WHAT I’D LIKE TO SEE
In the wake of the tragic death of George Floyd, I made a lifelong commitment that everything I do will be dedicated to working in partnership with those that want to make a lasting change in the areas of diversity and inclusion. I’m excited and intrigued to see how many of the businesses that made race and diversity statements in the wake of the Black Lives Matter movement, will develop those words into tangible delivery plans.
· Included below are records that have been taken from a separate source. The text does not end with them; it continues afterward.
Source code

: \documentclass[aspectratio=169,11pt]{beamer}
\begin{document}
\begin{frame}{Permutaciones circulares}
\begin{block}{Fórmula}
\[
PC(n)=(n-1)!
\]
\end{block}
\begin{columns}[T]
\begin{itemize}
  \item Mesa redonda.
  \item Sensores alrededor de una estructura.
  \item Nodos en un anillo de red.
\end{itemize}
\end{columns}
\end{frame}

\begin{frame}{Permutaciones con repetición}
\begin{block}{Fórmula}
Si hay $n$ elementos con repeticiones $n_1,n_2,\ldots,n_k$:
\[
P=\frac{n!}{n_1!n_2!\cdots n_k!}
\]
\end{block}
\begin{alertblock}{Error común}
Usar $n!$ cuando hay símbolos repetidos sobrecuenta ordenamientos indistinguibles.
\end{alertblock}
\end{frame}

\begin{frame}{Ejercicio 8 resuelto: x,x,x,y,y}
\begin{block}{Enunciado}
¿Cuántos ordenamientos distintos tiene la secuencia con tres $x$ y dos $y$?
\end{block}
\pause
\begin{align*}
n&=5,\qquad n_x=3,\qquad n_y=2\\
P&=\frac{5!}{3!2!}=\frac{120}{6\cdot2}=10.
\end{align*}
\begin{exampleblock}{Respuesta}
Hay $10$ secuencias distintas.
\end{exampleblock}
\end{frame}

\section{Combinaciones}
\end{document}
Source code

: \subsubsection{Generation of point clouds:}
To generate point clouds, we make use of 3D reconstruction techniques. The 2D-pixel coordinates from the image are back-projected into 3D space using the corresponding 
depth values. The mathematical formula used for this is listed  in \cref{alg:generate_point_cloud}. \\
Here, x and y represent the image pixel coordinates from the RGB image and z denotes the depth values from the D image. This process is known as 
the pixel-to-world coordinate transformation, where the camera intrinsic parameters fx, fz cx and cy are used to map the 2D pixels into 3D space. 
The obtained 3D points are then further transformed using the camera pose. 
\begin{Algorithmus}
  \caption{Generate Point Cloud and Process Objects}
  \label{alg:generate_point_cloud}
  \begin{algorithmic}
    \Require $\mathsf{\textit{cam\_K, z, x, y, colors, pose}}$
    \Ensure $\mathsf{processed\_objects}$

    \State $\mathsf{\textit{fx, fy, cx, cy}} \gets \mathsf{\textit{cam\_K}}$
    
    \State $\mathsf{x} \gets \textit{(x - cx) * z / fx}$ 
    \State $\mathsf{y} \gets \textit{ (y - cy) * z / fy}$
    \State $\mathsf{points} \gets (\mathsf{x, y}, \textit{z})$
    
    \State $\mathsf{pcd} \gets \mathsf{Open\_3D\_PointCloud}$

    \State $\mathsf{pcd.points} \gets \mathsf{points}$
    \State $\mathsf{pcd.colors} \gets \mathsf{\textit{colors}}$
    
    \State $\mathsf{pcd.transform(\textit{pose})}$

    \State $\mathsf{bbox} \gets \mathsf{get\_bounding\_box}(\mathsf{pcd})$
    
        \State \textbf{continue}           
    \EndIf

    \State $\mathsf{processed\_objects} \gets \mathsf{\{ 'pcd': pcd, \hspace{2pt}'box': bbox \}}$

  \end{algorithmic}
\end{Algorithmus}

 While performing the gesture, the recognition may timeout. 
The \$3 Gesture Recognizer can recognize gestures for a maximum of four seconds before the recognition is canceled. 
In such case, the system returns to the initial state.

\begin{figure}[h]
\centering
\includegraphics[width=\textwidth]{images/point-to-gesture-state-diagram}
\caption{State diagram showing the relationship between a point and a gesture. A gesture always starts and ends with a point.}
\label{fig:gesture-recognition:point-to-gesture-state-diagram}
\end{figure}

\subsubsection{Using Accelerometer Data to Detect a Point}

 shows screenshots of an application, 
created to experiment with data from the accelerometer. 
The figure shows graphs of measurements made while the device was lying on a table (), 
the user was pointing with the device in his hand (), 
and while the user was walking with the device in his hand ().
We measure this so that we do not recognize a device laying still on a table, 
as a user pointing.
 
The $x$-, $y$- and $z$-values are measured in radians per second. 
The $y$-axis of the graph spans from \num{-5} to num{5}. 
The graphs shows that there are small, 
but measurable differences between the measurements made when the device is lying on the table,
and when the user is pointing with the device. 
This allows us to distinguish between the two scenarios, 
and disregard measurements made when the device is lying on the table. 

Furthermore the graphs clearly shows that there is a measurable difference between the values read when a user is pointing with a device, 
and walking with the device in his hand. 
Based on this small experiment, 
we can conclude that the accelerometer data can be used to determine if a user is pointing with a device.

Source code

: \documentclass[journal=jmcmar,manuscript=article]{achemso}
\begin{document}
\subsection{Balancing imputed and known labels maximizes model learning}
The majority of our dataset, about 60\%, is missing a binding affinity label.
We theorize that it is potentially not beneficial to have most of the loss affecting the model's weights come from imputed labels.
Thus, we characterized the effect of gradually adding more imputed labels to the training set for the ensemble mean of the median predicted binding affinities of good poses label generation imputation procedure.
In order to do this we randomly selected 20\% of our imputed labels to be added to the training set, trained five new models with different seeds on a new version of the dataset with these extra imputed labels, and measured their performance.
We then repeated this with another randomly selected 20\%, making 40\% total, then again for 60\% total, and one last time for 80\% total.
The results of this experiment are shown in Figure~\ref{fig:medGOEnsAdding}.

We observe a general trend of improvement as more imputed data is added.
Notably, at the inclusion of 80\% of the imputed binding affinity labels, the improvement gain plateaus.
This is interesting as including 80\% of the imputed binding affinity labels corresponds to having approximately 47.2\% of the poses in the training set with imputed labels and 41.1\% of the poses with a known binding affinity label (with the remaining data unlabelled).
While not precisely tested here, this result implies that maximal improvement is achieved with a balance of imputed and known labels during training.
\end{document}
I’ve been fortunate enough to win regional and national awards which I am incredibly proud of but it’s the impact made on the lives of others that really matters to me. You may remember the tensions in the community following the fatal police shooting of Mark Duggan in 2011. I was on the streets at that time, working to support our young people, and was also consulted by former Prime Minister, David Cameron. Over the years, I’ve worked with thousands of people from diverse backgrounds and communities. It’s given me a good understanding of what is needed to help them to prosper. I’m keen to make sure their ambitions are represented in my new role as part of the Legacy and Benefits Committee of the Birmingham 2022 Commonwealth Games.
BIGGEST LESSON LEARNED
If I was speaking to my younger self, I would tell myself not to be fearful of anything. Where you come from and the labels attached to you, do not define you. It’s about the daily decisions you make.
WHAT I LIKE ABOUT BRUM
The people. We’re such a youthful city and there is more talent and creativity here than we give ourselves credit for. Birmingham is a beautiful place.
It’s crucial to create time to spend with your family – going on walks or watching films together. My faith plays a critical role in everything I do, it allows me to rejuvenate.